Gold (XAU), both a traditional store of value and a “non-productive” asset, is rapidly growing to a market capitalization of over $30 trillion by 2025, dwarfing digital gold, Bitcoin, and US-listed tech giants alike.
The yellow metal's price per ounce soared 66% to an all-time high of about $4,380, with prices up 13% in October alone, according to TradingView data.
The rally has pushed gold's market capitalization to about $30.42 trillion, based on an estimated 216,265 tonnes of above-ground global supply, according to a report by the World Gold Council.
Nvidia (NVDA) is perhaps the most influential company in the world due to its fundamental role in driving the AI revolution, but it holds a distant second place with a market capitalization of $4.42 trillion. This is followed by Microsoft (MSFT), Apple (AAPL), Alphabet (Google), Silver, and Amazon (AMZN).
Meanwhile, Bitcoin BTC$108,218.84considered digital gold, ranked 8th with a market capitalization of $2.17 trillion.
Unproductive gold warns of economic distortions
Gold's premium over tech giants does not necessarily reflect a positive outlook for the global economy, as it is an unproductive asset.

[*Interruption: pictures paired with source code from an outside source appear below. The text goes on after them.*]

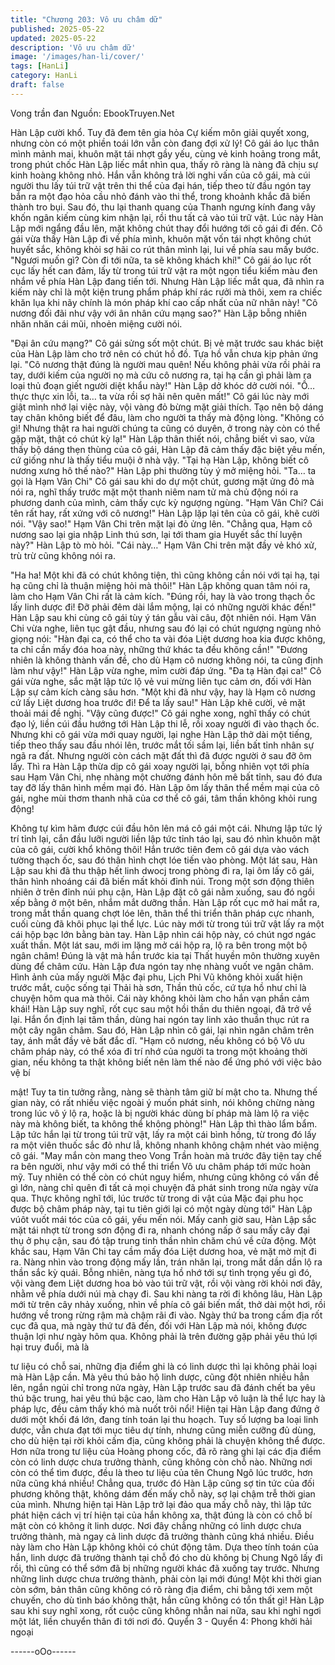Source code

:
 ```yaml
---
title: "Chương 203: Vô ưu châm dữ"
published: 2025-05-22
updated: 2025-05-22
description: 'Vô ưu châm dữ'
image: '/images/han-li/cover/'
tags: [HanLi]
category: HanLi
draft: false
---
```


Vong trần đan
Nguồn: EbookTruyen.Net

Hàn Lập cười khổ. Tuy đã đem tên gia hỏa Cự kiếm môn giải
quyết xong, nhưng còn có một phiền toái lớn vẫn còn đang đợi xử
lý!
Cô gái áo lục thân mình mảnh mai, khuôn mặt tái nhợt gầy yếu,
cùng vẻ kinh hoảng trong mắt, trong phút chốc Hàn Lập liếc mắt
nhìn qua, thấy rõ ràng là nàng đã chịu sự kinh hoàng không nhỏ.
Hắn vẫn không trả lời nghi vấn của cô gái, mà cúi người thu lấy
túi trữ vật trên thi thể của đại hán, tiếp theo từ đầu ngón tay bắn
ra một đạo hỏa cầu nhỏ đánh vào thi thể, trong khoảnh khắc đã
biến thành tro bụi. Sau đó, thu lại thanh quang của Thanh ngưng
kính đang vây khốn ngân kiếm cùng kim nhận lại, rồi thu tất cả
vào túi trữ vật.
Lúc này Hàn Lập mới ngẩng đầu lên, mặt không chút thay đổi
hướng tới cô gái đi đến.
Cô gái vừa thấy Hàn Lập đi về phía mình, khuôn mặt vốn tái nhợt
không chút huyết sắc, không khỏi sợ hãi co rút thân mình lại, lui
về phía sau mấy bước.
"Ngươi muốn gì? Còn đi tới nữa, ta sẽ không khách khí!" Cô gái
áo lục rốt cục lấy hết can đảm, lấy từ trong túi trữ vật ra một ngọn
tiểu kiếm màu đen nhắm về phía Hàn Lập đang tiến tới. Nhưng
Hàn Lập liếc mắt qua, đã nhìn ra kiếm này chỉ là một kiện trung
phẩm pháp khí rác rưởi mà thôi, xem ra chiếc khăn lụa khi nãy
chính là món pháp khí cao cấp nhất của nữ nhân này!
"Cô nương đối đãi như vậy với ân nhân cứu mạng sao?" Hàn Lập
bỗng nhiên nhăn nhăn cái mũi, nhoẻn miệng cười nói.

"Đại ân cứu mạng?" Cô gái sửng sốt một chút. Bị vẻ mặt trước
sau khác biệt của Hàn Lập làm cho trở nên có chút hồ đồ. Tựa hồ
vẫn chưa kịp phản ứng lại.
"Cô nương thật đúng là người mau quên! Nếu không phải vừa rồi
phải ra tay, dưới kiếm của người nọ mà cứu cô nương ra, tại hạ
cần gì phải làm ra loại thủ đoạn giết người diệt khẩu này!" Hàn
Lập dở khóc dở cười nói.
"Ồ… thực thực xin lỗi, ta… ta vừa rồi sợ hãi nên quên mất!" Cô
gái lúc này mới giật mình nhớ lại việc này, vội vàng đỏ bừng mặt
giải thích. Tạo nên bộ dáng tay chân không biết để đâu, làm cho
người ta thấy mà động lòng.
"Không có gì! Nhưng thật ra hai người chúng ta cũng có duyên, ở
trong này còn có thể gặp mặt, thật có chút kỳ lạ!" Hàn Lập thân
thiết nói, chẳng biết vì sao, vừa thấy bộ dáng thẹn thùng của cô
gái, Hàn Lập đã cảm thấy đặc biệt yêu mến, cứ giống như là thấy
tiểu muội ở nhà vậy.
"Tại hạ Hàn Lập, không biết cô nương xưng hô thế nào?" Hàn Lập
phi thường tùy ý mở miệng hỏi.
"Ta… ta gọi là Hạm Vân Chi" Cô gái sau khi do dự một chút,
gương mặt ửng đỏ mà nói ra, nghĩ thấy trước mặt một thanh niêm
nam tử mà chủ động nói ra phương danh của mình, cảm thấy cực
kỳ ngượng ngùng.
"Hạm Vân Chi? Cái tên rất hay, rất xứng với cô nương!" Hàn Lập
lặp lại tên của cô gái, khẽ cười nói.
"Vậy sao!" Hạm Vân Chi trên mặt lại đỏ ửng lên.
"Chẳng qua, Hạm cô nương sao lại gia nhập Linh thú sơn, lại tới
tham gia Huyết sắc thí luyện này?" Hàn Lập tò mò hỏi.
"Cái này…" Hạm Vân Chi trên mặt đầy vẻ khó xử, trù trừ cũng
không nói ra.

"Ha ha! Một khi đã có chút không tiện, thì cũng không cần nói với
tại hạ, tại hạ cũng chỉ là thuận miệng hỏi mà thôi!" Hàn Lập không
quan tâm nói ra, làm cho Hạm Vân Chi rất là cảm kích.
"Đúng rồi, hay là vào trong thạch ốc lấy linh dược đi! Đỡ phải đêm
dài lắm mộng, lại có những người khác đến!" Hàn Lập sau khi
cùng cô gái tùy ý tán gẫu vài câu, đột nhiên nói.
Hạm Vân Chi vừa nghe, liên tục gật đầu, nhưng sau đó lại có chút
ngượng ngùng nhỏ giọng nói:
"Hàn đại ca, có thể cho ta vài đóa Liệt dương hoa kia được không,
ta chỉ cần mấy đóa hoa này, những thứ khác ta đều không cần!"
"Đương nhiên là không thành vấn đề, cho dù Hạm cô nương
không nói, ta cũng định làm như vậy!" Hàn Lập vừa nghe, mỉm
cười đáp ứng.
"Đa tạ Hàn đại ca!" Cô gái vừa nghe, sắc mặt lập tức lộ vẻ vui
mừng liên tục cảm ơn, đối với Hàn Lập sự cảm kích càng sâu
hơn.
"Một khi đã như vậy, hay là Hạm cô nương cứ lấy Liệt dương hoa
trước đi! Để ta lấy sau!" Hàn Lập khẽ cười, vẻ mặt thoải mái đề
nghị.
"Vậy cũng được!" Cô gái nghe xong, nghĩ thấy có chút đạo lý, liền
cúi đầu hướng tới Hàn Lập thi lễ, rồi xoay người đi vào thạch ốc.
Nhưng khi cô gái vừa mới quay người, lại nghe Hàn Lập thở dài
một tiếng, tiếp theo thấy sau đầu nhói lên, trước mắt tối sầm lại,
liền bất tỉnh nhân sự ngã ra đất. Nhưng người còn cách mặt đất
thì đã được người ở sau đỡ ôm lấy.
Thì ra Hàn Lập thừa dịp cô gái xoay người lại, bỗng nhiên vọt tới
phía sau Hạm Vân Chi, nhẹ nhàng một chưởng đánh hôn mê bất
tỉnh, sau đó đưa tay đỡ lấy thân hình mềm mại đó.
Hàn Lập ôm lấy thân thể mềm mại của cô gái, nghe mùi thơm
thanh nhã của cơ thể cô gái, tâm thần không khỏi rung động!

Không tự kìm hãm được cúi đầu hôn lên má cô gái một cái.
Nhưng lập tức lý trí tỉnh lại, cắn đầu lưỡi người liền lập tức tỉnh
táo lại, sau đó nhìn khuôn mặt của cô gái, cười khổ không thôi!
Hắn trước tiên đem cô gái dựa vào vách tường thạch ốc, sau đó
thân hình chợt lóe tiến vào phòng. Một lát sau, Hàn Lập sau khi
đã thu thập hết linh dwocj trong phòng đi ra, lại ôm lấy cô gái,
thân hình nhoáng cái đã biến mất khỏi đỉnh núi.
Trong một sơn động thiên nhiên ở trên đỉnh núi phụ cận, Hàn Lập
đặt cô gái nằm xuống, sau đó ngồi xếp bằng ở một bên, nhắm
mắt dưỡng thần.
Hàn Lập rốt cục mở hai mắt ra, trong mắt thần quang chợt lóe lên,
thân thể thi triển thân pháp cực nhanh, cuối cùng đã khôi phục lại
thể lực. Lúc này mới từ trong túi trữ vật lấy ra một cái hộp bạc lớn
bằng bàn tay.
Hàn Lập nhìn cái hộp này, có chút ngơ ngác xuất thần.
Một lát sau, mới im lặng mở cái hộp ra, lộ ra bên trong một bộ
ngân châm! Đúng là vật mà hắn trước kia tại Thất huyền môn
thường xuyên dùng để châm cứu.
Hàn Lập đưa ngón tay nhẹ nhàng vuốt ve ngân châm. Hình ảnh
của mấy người Mặc đại phu, Lịch Phi Vũ không khỏi xuất hiện
trước mắt, cuộc sống tại Thải hà sơn, Thần thủ cốc, cứ tựa hồ
như chỉ là chuyện hôm qua mà thôi. Cái này không khỏi làm cho
hắn vạn phần cảm khái!
Hàn Lập suy nghĩ, rốt cục sau một hồi thần du thiên ngoại, đã trở
về lại. Hắn ổn định lại tâm thần, dùng hai ngón tay linh xảo thuần
thục rút ra một cây ngân châm.
Sau đó, Hàn Lập nhìn cô gái, lại nhìn ngân châm trên tay, ánh
mắt đầy vẻ bất đắc dĩ.
"Hạm cô nương, nếu không có bộ Vô ưu châm pháp này, có thể
xóa đi trí nhớ của người ta trong một khoảng thời gian, nếu không
ta thật không biết nên làm thế nào để ứng phó với việc bảo vệ bí

mật! Tuy ta tin tưởng rằng, nàng sẽ thành tâm giữ bí mật cho ta.
Nhưng thế gian này, có rất nhiều việc ngoài ý muốn phát sinh, nói
không chừng nàng trong lúc vô ý lộ ra, hoặc là bị người khác dùng
bí pháp mà làm lộ ra việc này mà không biết, ta không thể không
phòng!" Hàn Lập thì thào lẩm bẩm.
Lập tức hắn lại từ trong túi trữ vật, lấy ra một cái bình hồng, từ
trong đó lấy ra một viên thuốc sắc đỏ như lẳ, không nhanh không
chậm nhét vào miệng cô gái.
"May mắn còn mang theo Vong Trần hoàn mà trước đây tiện tay
chế ra bên người, như vậy mới có thể thi triển Vô ưu châm pháp
tới mức hoàn mỹ. Tuy nhiên có thể còn có chút nguy hiểm, nhưng
cũng không có vấn đề gì lớn, nàng chỉ quên đi tất cả mọi chuyện
đã phát sinh trong nửa ngày vừa qua. Thực không nghĩ tới, lúc
trước từ trong di vật của Mặc đại phu học được bộ châm pháp
này, tại tu tiên giới lại có một ngày dùng tới" Hàn Lập vúôt vuốt
mái tóc của cô gái, yếu mến nói.
Mấy canh giờ sau, Hàn Lập sắc mặt tái nhợt từ trong sơn động đi
ra, nhanh chóng nấp ở sau mấy cây đại thụ ở phụ cận, sau đó tập
trung tinh thần nhìn chăm chú về cửa động.
Một khắc sau, Hạm Vân Chi tay cầm mấy đóa Liệt dương hoa, vẻ
mặt mờ mịt đi ra. Nàng nhìn vào trong động mấy lần, trán nhăn
lại, trong mắt dần dần lộ ra thần sắc kỳ quái.
Bỗng nhiên, nàng tựa hồ nhớ tới sự tình trọng yếu gì đó, vội vàng
đem Liệt dương hoa bỏ vào túi trữ vật, rồi vội vàng rời khỏi nơi
đây, nhằm về phía dưới núi mà chạy đi.
Sau khi nàng ta rời đi không lâu, Hàn Lập mới từ trên cây nhảy
xuống, nhìn về phía cô gái biến mất, thở dài một hơi, rồi hướng
về trong rừng rậm mà chậm rãi đi vào.
Ngày thứ ba trong cấm địa rốt cục đã qua, mà ngày thứ tư đã
đến, đối với Hàn Lập mà nói, không được thuận lợi như ngày hôm
qua.
Không phải là trên đường gặp phải yêu thú lợi hại truy đuổi, mà là

tư liệu có chỗ sai, những địa điểm ghi là có linh dược thì lại không
phải loại mà Hàn Lập cần. Mà yêu thú bảo hộ linh dược, cũng đột
nhiên nhiều hẳn lên, ngắn ngủi chỉ trong nửa ngày, Hàn Lập trước
sau đã đánh chết ba yêu thú bậc trung, hai yêu thú bậc cao, làm
cho Hàn Lập vô luận là thể lực hay là pháp lực, đều cảm thấy khó
mà nuốt trôi nổi!
Hiện tại Hàn Lập đang đứng ở dưới một khối đá lớn, đang tính
toán lại thu hoạch. Tuy số lượng ba loại linh dược, vẫn chưa đạt
tới mục tiêu dự tính, nhưng cũng miễn cưỡng đủ dùng, cho dù
hiện tại rời khỏi cấm địa, cũng không phải là chuyện không thể
được.
Hơn nữa trong tư liệu của Hoàng phong cốc, đã rõ ràng ghi lại
các địa điểm còn có linh dược chưa trưởng thành, cũng không
còn chỗ nào. Những nơi còn có thể tìm được, đều là theo tư liệu
của tên Chung Ngô lúc trước, hơn nữa cũng khá nhiều!
Chẳng qua, trước đó Hàn Lập cũng sợ tin tức của đối phương
không thật, không dám đến mấy chỗ này, sợ lại chậm trễ thời gian
của mình. Nhưng hiện tại Hàn Lập trở lại đảo qua mấy chỗ này,
thì lập tức phát hiện cách vị trí hiện tại của hắn không xa, thật
đúng là còn có chỗ bí mật còn có không ít linh dược.
Nơi đây chẳng những có linh dược chưa trưởng thành, mà ngay
cả linh dược đã trưởng thành cũng khá nhiều. Điều này làm cho
Hàn Lập không khỏi có chút động tâm. Dựa theo tính toán của
hắn, linh dược đã trưởng thành tại chỗ đó cho dù không bị Chung
Ngô lấy đi rồi, thì cũng có thể sớm đã bị những người khác đã
xuống tay trước. Nhưng những linh dược chưa trưởng thành,
phải còn lại mới đúng!
Một khi thời gian còn sớm, bản thân cũng không có rõ ràng địa
điểm, chi bằng tới xem một chuyến, cho dù tình báo không thật,
hắn cũng không có tổn thất gì!
Hàn Lập sau khi suy nghĩ xong, rốt cuộc cũng không nhẫn nai
nữa, sau khi nghỉ ngơi một lát, liền chuyển thân đi tới nơi đó.
Quyển 3 - Quyển 4: Phong khởi hải ngoại

------oOo------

Unlike stocks, bonds, and real estate, gold does not generate dividends, interest, or rent, nor does it contribute directly to economic activity. Its price is directly tied to its appeal as a traditional safe haven and store of value assets, as opposed to underlying cash flow or output.
So the fact that it's trading at a significant premium to the most valuable tech companies is likely a clear sign of economic weakness. This suggests that investors are seeking refuge in perceived safety amid widespread economic uncertainty.
Citadel CEO Ken Griffin recently expressed great concern about the tendency of investors to view gold as a safer asset than the US dollar, arguing that the yellow metal's record price hike was a warning signal for the stability of the US economy.
According to the analysis, this rise is being driven by fiscal indiscretion in the U.S. and the developed world as a whole, persistent inflation, geopolitical tensions, and expectations for Fed rate cuts. The consensus is that the upward trend will continue.
The characteristics that describe gold as a non-productive store of value also apply to Bitcoin. However, the price of gold has risen sharply this year, soaring more than 60%, while Bitcoin is up a more modest 16% in 2025. Industry observers are optimistic that when the soaring price of gold eventually subsides, investment capital could move to cheaper digital stores of value.